Information Start Marker

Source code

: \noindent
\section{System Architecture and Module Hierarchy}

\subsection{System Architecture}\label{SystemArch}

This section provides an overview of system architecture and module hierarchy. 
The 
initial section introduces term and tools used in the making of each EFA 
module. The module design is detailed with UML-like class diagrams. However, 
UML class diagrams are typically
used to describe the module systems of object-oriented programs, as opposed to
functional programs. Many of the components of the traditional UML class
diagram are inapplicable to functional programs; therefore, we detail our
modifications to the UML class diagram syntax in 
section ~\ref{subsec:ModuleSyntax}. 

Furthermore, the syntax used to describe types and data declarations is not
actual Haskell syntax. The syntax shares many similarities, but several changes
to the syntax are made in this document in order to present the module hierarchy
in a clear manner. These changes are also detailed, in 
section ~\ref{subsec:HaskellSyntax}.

Information End Marker
Information Start Marker

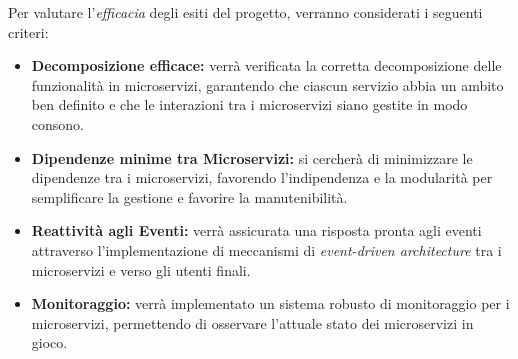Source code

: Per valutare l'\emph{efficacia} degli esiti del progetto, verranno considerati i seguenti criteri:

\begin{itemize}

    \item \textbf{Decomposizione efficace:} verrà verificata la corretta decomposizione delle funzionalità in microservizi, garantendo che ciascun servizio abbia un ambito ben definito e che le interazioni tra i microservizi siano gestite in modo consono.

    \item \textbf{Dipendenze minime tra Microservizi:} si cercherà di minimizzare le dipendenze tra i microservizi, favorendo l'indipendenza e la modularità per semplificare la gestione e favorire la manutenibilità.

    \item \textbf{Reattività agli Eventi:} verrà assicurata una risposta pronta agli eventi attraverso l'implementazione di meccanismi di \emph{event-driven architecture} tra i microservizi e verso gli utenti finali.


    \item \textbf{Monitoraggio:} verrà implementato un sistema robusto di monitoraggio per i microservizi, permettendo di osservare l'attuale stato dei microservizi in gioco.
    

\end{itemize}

Information End Marker

Activity - What is needed is each line from the records with the word "class" in it.

Answer to this exercise -
module. The module design is detailed with UML-like class diagrams. However, 
UML class diagrams are typically
functional programs. Many of the components of the traditional UML class
modifications to the UML class diagram syntax in 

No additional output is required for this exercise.